Extracted data entries:
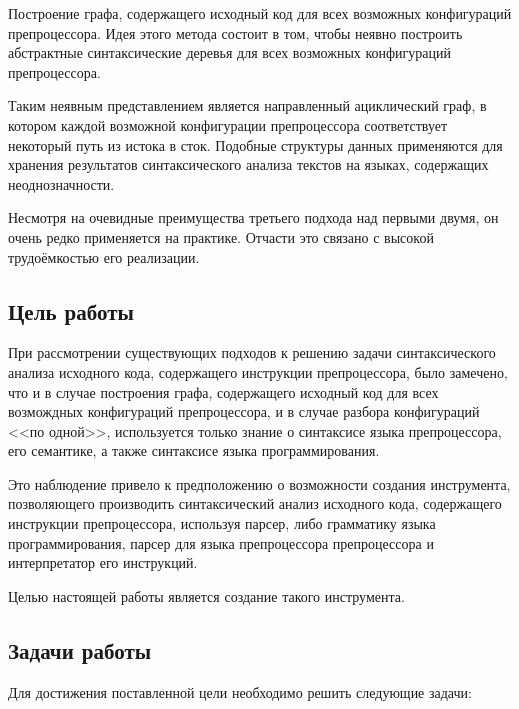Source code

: \begin{enumerate}
Построение графа, содержащего исходный код для всех возможных конфигураций препроцессора. Идея этого метода состоит в том, чтобы неявно построить абстрактные синтаксические деревья для всех возможных конфигураций препроцессора. 


Таким неявным представлением является направленный ациклический граф, в котором каждой возможной конфигурации препроцессора соответствует некоторый путь из истока в сток. Подобные структуры данных применяются для хранения результатов синтаксического анализа текстов на языках, содержащих неоднозначности\cite{parseforests}.

\end{enumerate}

Несмотря на очевидные преимущества третьего подхода над первыми двумя, он очень редко применяется на практике. Отчасти это связано с высокой трудоёмкостью его реализации.

\subsection{Цель работы}

При рассмотрении существующих подходов к решению задачи синтаксического анализа исходного кода, содержащего инструкции препроцессора, было замечено, что и в случае построения графа, содержащего исходный код для всех возмождных конфигураций препроцессора, и в случае разбора конфигураций <<по одной>>, используется только знание о синтаксисе языка препроцессора, его семантике, а также синтаксисе языка программирования.

Это наблюдение привело к предположению о возможности создания инструмента, позволяющего производить синтаксический анализ исходного кода, содержащего инструкции препроцессора, используя парсер, либо грамматику языка программирования, парсер для языка препроцессора препроцессора и интерпретатор его инструкций.

Целью настоящей работы является создание такого инструмента.

\subsection{Задачи работы}

Для достижения поставленной цели необходимо решить следующие задачи:

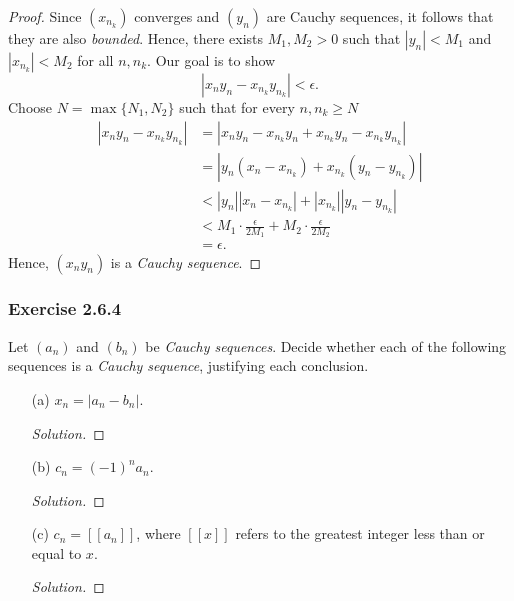 \begin{enumerate}
\begin{proof}
            Since \((x_{n_k})\) converges and \((y_{n})\) are Cauchy sequences, it follows that they are also \textit{bounded}. Hence, there exists \(M_1, M_2 > 0 \) such that \( |y_n| < M_1\) and \( |x_{n_k}| < M_2 \) for all \( n, n_k \). Our goal is to show 
            \[ |x_ny_n - x_{n_k}y_{n_k}| < \epsilon.\]
            Choose \( N = \max \{ N_1, N_2 \}\) such that for every \( n, n_k \geq N \)
            \begin{align*}
                |x_ny_n - x_{n_k}y_{n_k}| &= |x_n y_n - x_{n_k}y_n + x_{n_k}y_n -x_{n_k}y_{n_k} |  \\
                                          &= | y_n (x_n - x_{n_k}) + x_{n_k}(y_n - y_{n_k})| \\
                                          &< |y_n| |x_n - x_{n_k}| + |x_{n_k}| |y_n - y_{n_k}| \\
                                          &< M_1 \cdot \frac{\epsilon}{2 M_1} + M_2 \cdot \frac{\epsilon}{2M_2} \\
                                          &= \epsilon.
            \end{align*}
            Hence, \((x_ny_n)\) is a \textit{Cauchy sequence}.
        \end{proof}
\end{enumerate}

\subsubsection{Exercise 2.6.4} Let \((a_n)\) and \((b_n)\) be \textit{Cauchy sequences}. Decide whether each of the following sequences is a \textit{Cauchy sequence}, justifying each conclusion.
\begin{enumerate}
    \item[(a)] \( x_n = |a_n - b_n|.\)
        \begin{proof}[Solution]
        
        \end{proof}
    \item[(b)] \(c_n = (-1)^n a_n \).
        \begin{proof}[Solution]
        
        \end{proof}
    \item[(c)] \(c_n = [[a_n]]\), where \([[x]]\) refers to the greatest integer less than or equal to \(x\).
        \begin{proof}[Solution]
        
        \end{proof}
\end{enumerate}


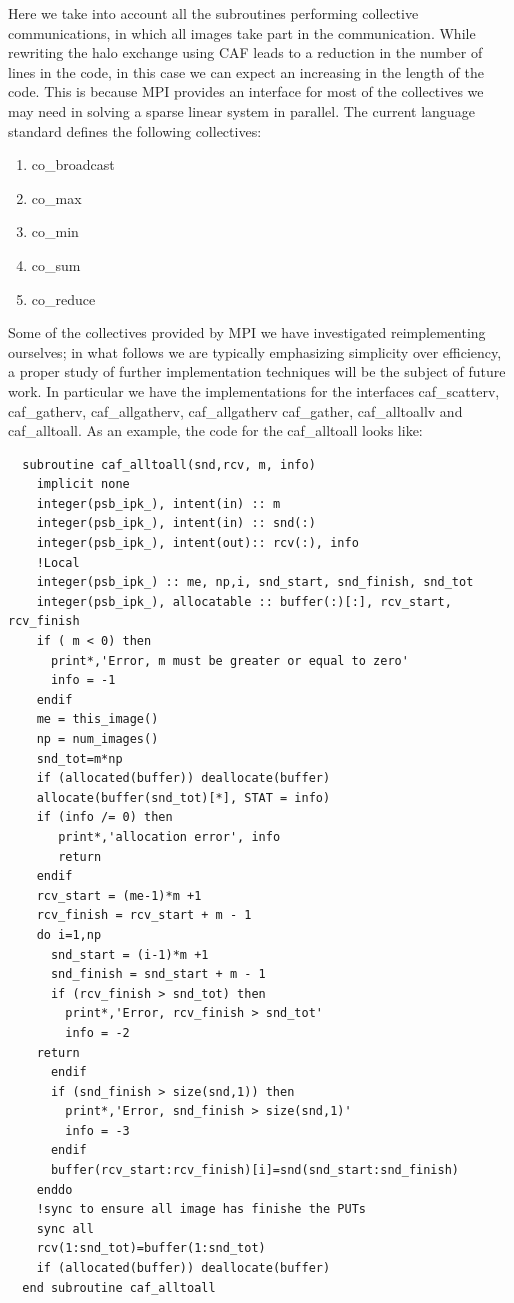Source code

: \documentclass{IOS-Book-Article}
\begin{document}
Here we take into account all the subroutines performing collective
communications, in which all images take part in the
communication. While rewriting the halo exchange using CAF leads to a
reduction in the number of lines in the code, in this case we can
expect an increasing in the length of the code. This is because MPI
provides an interface for most of the collectives we may need in
solving a sparse linear system in parallel.
The current language standard defines the following collectives:
\begin{enumerate}
\item co\_broadcast
\item co\_max
\item co\_min
\item co\_sum
\item co\_reduce
\end{enumerate}
Some of the collectives provided by MPI  we have investigated
reimplementing ourselves; in what follows we are typically emphasizing
simplicity over efficiency, a proper study of further implementation
techniques will be the subject of future work. In particular 
we have the implementations for the interfaces caf\_scatterv,
caf\_gatherv, caf\_allgatherv, caf\_allgatherv caf\_gather,
caf\_alltoallv and caf\_alltoall.  
As an example, the code for the caf\_alltoall looks like:
\lstset{language=Fortran} 
{\small
\begin{lstlisting}
  subroutine caf_alltoall(snd,rcv, m, info)
    implicit none
    integer(psb_ipk_), intent(in) :: m
    integer(psb_ipk_), intent(in) :: snd(:)
    integer(psb_ipk_), intent(out):: rcv(:), info
    !Local
    integer(psb_ipk_) :: me, np,i, snd_start, snd_finish, snd_tot
    integer(psb_ipk_), allocatable :: buffer(:)[:], rcv_start, rcv_finish
    if ( m < 0) then
      print*,'Error, m must be greater or equal to zero'
      info = -1
    endif
    me = this_image()
    np = num_images()
    snd_tot=m*np
    if (allocated(buffer)) deallocate(buffer)
    allocate(buffer(snd_tot)[*], STAT = info)
    if (info /= 0) then
       print*,'allocation error', info
       return
    endif
    rcv_start = (me-1)*m +1
    rcv_finish = rcv_start + m - 1
    do i=1,np
      snd_start = (i-1)*m +1 
      snd_finish = snd_start + m - 1
      if (rcv_finish > snd_tot) then
        print*,'Error, rcv_finish > snd_tot'
        info = -2 
	return
      endif
      if (snd_finish > size(snd,1)) then
        print*,'Error, snd_finish > size(snd,1)'
        info = -3 
      endif
      buffer(rcv_start:rcv_finish)[i]=snd(snd_start:snd_finish)
    enddo
    !sync to ensure all image has finishe the PUTs 
    sync all
    rcv(1:snd_tot)=buffer(1:snd_tot)
    if (allocated(buffer)) deallocate(buffer)
  end subroutine caf_alltoall
\end{lstlisting}}
\end{document}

### TASK OBJECTIVE
Beginning at the line above that contains "solving a sparse linear system in parallel.", return each line exactly through the line that contains "snd_finish = snd_start + m - 1", and no others.

### RESPONSE TO THIS TASK
solving a sparse linear system in parallel.
The current language standard defines the following collectives:
\begin{enumerate}
\item co\_broadcast
\item co\_max
\item co\_min
\item co\_sum
\item co\_reduce
\end{enumerate}
Some of the collectives provided by MPI  we have investigated
reimplementing ourselves; in what follows we are typically emphasizing
simplicity over efficiency, a proper study of further implementation
techniques will be the subject of future work. In particular 
we have the implementations for the interfaces caf\_scatterv,
caf\_gatherv, caf\_allgatherv, caf\_allgatherv caf\_gather,
caf\_alltoallv and caf\_alltoall.  
As an example, the code for the caf\_alltoall looks like:
\lstset{language=Fortran} 
{\small
\begin{lstlisting}
  subroutine caf_alltoall(snd,rcv, m, info)
    implicit none
    integer(psb_ipk_), intent(in) :: m
    integer(psb_ipk_), intent(in) :: snd(:)
    integer(psb_ipk_), intent(out):: rcv(:), info
    !Local
    integer(psb_ipk_) :: me, np,i, snd_start, snd_finish, snd_tot
    integer(psb_ipk_), allocatable :: buffer(:)[:], rcv_start, rcv_finish
    if ( m < 0) then
      print*,'Error, m must be greater or equal to zero'
      info = -1
    endif
    me = this_image()
    np = num_images()
    snd_tot=m*np
    if (allocated(buffer)) deallocate(buffer)
    allocate(buffer(snd_tot)[*], STAT = info)
    if (info /= 0) then
       print*,'allocation error', info
       return
    endif
    rcv_start = (me-1)*m +1
    rcv_finish = rcv_start + m - 1
    do i=1,np
      snd_start = (i-1)*m +1 
      snd_finish = snd_start + m - 1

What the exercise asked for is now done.